The task: Return the data below exactly, minus the pictures.

◇ ◇ ◇

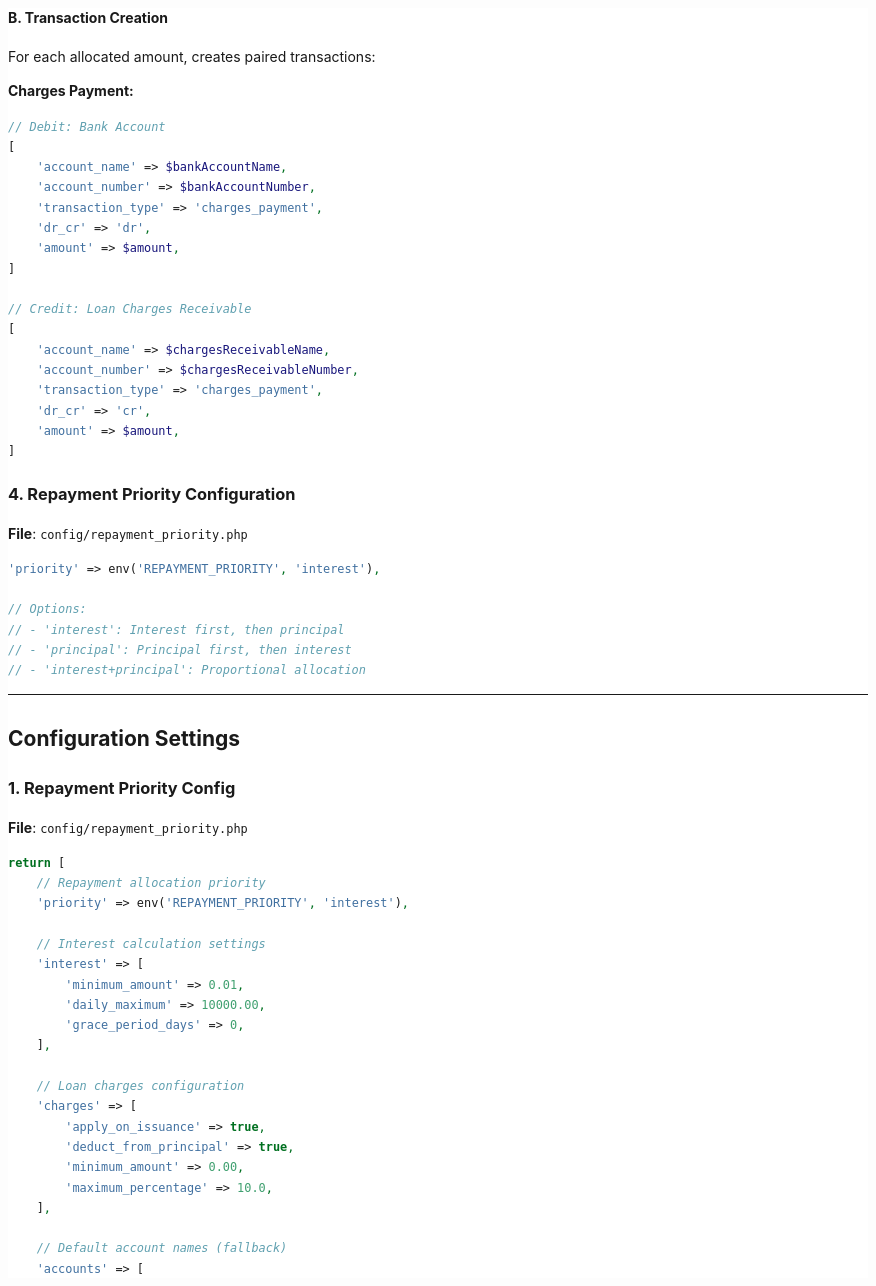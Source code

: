 #### B. Transaction Creation
For each allocated amount, creates paired transactions:

**Charges Payment:**
```php
// Debit: Bank Account
[
    'account_name' => $bankAccountName,
    'account_number' => $bankAccountNumber,
    'transaction_type' => 'charges_payment',
    'dr_cr' => 'dr',
    'amount' => $amount,
]

// Credit: Loan Charges Receivable
[
    'account_name' => $chargesReceivableName,
    'account_number' => $chargesReceivableNumber,
    'transaction_type' => 'charges_payment',
    'dr_cr' => 'cr',
    'amount' => $amount,
]
```

### 4. Repayment Priority Configuration
**File**: `config/repayment_priority.php`

```php
'priority' => env('REPAYMENT_PRIORITY', 'interest'),

// Options:
// - 'interest': Interest first, then principal
// - 'principal': Principal first, then interest
// - 'interest+principal': Proportional allocation
```

---

## Configuration Settings

### 1. Repayment Priority Config
**File**: `config/repayment_priority.php`

```php
return [
    // Repayment allocation priority
    'priority' => env('REPAYMENT_PRIORITY', 'interest'),
    
    // Interest calculation settings
    'interest' => [
        'minimum_amount' => 0.01,
        'daily_maximum' => 10000.00,
        'grace_period_days' => 0,
    ],
    
    // Loan charges configuration
    'charges' => [
        'apply_on_issuance' => true,
        'deduct_from_principal' => true,
        'minimum_amount' => 0.00,
        'maximum_percentage' => 10.0,
    ],
    
    // Default account names (fallback)
    'accounts' => [
```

◇ ◇ ◇

Task result:
Source code

: #### B. Transaction Creation
For each allocated amount, creates paired transactions:

**Charges Payment:**
```php
// Debit: Bank Account
[
    'account_name' => $bankAccountName,
    'account_number' => $bankAccountNumber,
    'transaction_type' => 'charges_payment',
    'dr_cr' => 'dr',
    'amount' => $amount,
]

// Credit: Loan Charges Receivable
[
    'account_name' => $chargesReceivableName,
    'account_number' => $chargesReceivableNumber,
    'transaction_type' => 'charges_payment',
    'dr_cr' => 'cr',
    'amount' => $amount,
]
```

### 4. Repayment Priority Configuration
**File**: `config/repayment_priority.php`

```php
'priority' => env('REPAYMENT_PRIORITY', 'interest'),

// Options:
// - 'interest': Interest first, then principal
// - 'principal': Principal first, then interest
// - 'interest+principal': Proportional allocation
```

---

## Configuration Settings

### 1. Repayment Priority Config
**File**: `config/repayment_priority.php`

```php
return [
    // Repayment allocation priority
    'priority' => env('REPAYMENT_PRIORITY', 'interest'),
    
    // Interest calculation settings
    'interest' => [
        'minimum_amount' => 0.01,
        'daily_maximum' => 10000.00,
        'grace_period_days' => 0,
    ],
    
    // Loan charges configuration
    'charges' => [
        'apply_on_issuance' => true,
        'deduct_from_principal' => true,
        'minimum_amount' => 0.00,
        'maximum_percentage' => 10.0,
    ],
    
    // Default account names (fallback)
    'accounts' => [
```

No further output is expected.